[Collected data]
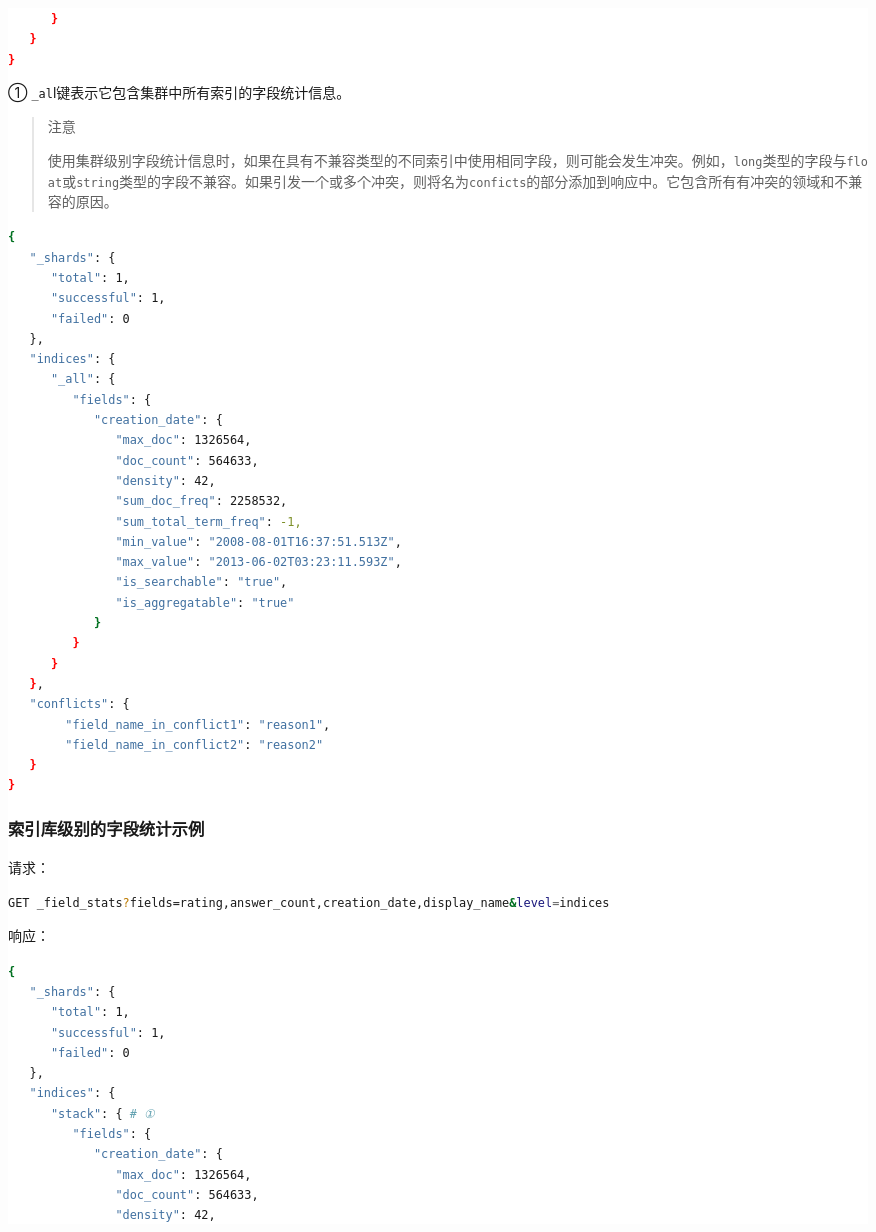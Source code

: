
 ```bash
      }
   }
}
```

① `_al`l键表示它包含集群中所有索引的字段统计信息。

> 注意
>
> 使用集群级别字段统计信息时，如果在具有不兼容类型的不同索引中使用相同字段，则可能会发生冲突。例如，`long`类型的字段与`float`或`string`类型的字段不兼容。如果引发一个或多个冲突，则将名为`conficts`的部分添加到响应中。它包含所有有冲突的领域和不兼容的原因。

```bash
{
   "_shards": {
      "total": 1,
      "successful": 1,
      "failed": 0
   },
   "indices": {
      "_all": {
         "fields": {
            "creation_date": {
               "max_doc": 1326564,
               "doc_count": 564633,
               "density": 42,
               "sum_doc_freq": 2258532,
               "sum_total_term_freq": -1,
               "min_value": "2008-08-01T16:37:51.513Z",
               "max_value": "2013-06-02T03:23:11.593Z",
               "is_searchable": "true",
               "is_aggregatable": "true"
            }
         }
      }
   },
   "conflicts": {
        "field_name_in_conflict1": "reason1",
        "field_name_in_conflict2": "reason2"
   }
}
```

### 索引库级别的字段统计示例

请求：

```bash
GET _field_stats?fields=rating,answer_count,creation_date,display_name&level=indices
```

响应：

```bash
{
   "_shards": {
      "total": 1,
      "successful": 1,
      "failed": 0
   },
   "indices": {
      "stack": { # ①
         "fields": {
            "creation_date": {
               "max_doc": 1326564,
               "doc_count": 564633,
               "density": 42,
```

▶ WHAT THE TASK REQUIRES: An exact copy of the entries above, with no pictures, is the required answer.

▶ RESPONSE TO THIS TASK:
Source code

:
 ```bash
      }
   }
}
```

① `_al`l键表示它包含集群中所有索引的字段统计信息。

> 注意
>
> 使用集群级别字段统计信息时，如果在具有不兼容类型的不同索引中使用相同字段，则可能会发生冲突。例如，`long`类型的字段与`float`或`string`类型的字段不兼容。如果引发一个或多个冲突，则将名为`conficts`的部分添加到响应中。它包含所有有冲突的领域和不兼容的原因。

```bash
{
   "_shards": {
      "total": 1,
      "successful": 1,
      "failed": 0
   },
   "indices": {
      "_all": {
         "fields": {
            "creation_date": {
               "max_doc": 1326564,
               "doc_count": 564633,
               "density": 42,
               "sum_doc_freq": 2258532,
               "sum_total_term_freq": -1,
               "min_value": "2008-08-01T16:37:51.513Z",
               "max_value": "2013-06-02T03:23:11.593Z",
               "is_searchable": "true",
               "is_aggregatable": "true"
            }
         }
      }
   },
   "conflicts": {
        "field_name_in_conflict1": "reason1",
        "field_name_in_conflict2": "reason2"
   }
}
```

### 索引库级别的字段统计示例

请求：

```bash
GET _field_stats?fields=rating,answer_count,creation_date,display_name&level=indices
```

响应：

```bash
{
   "_shards": {
      "total": 1,
      "successful": 1,
      "failed": 0
   },
   "indices": {
      "stack": { # ①
         "fields": {
            "creation_date": {
               "max_doc": 1326564,
               "doc_count": 564633,
               "density": 42,
```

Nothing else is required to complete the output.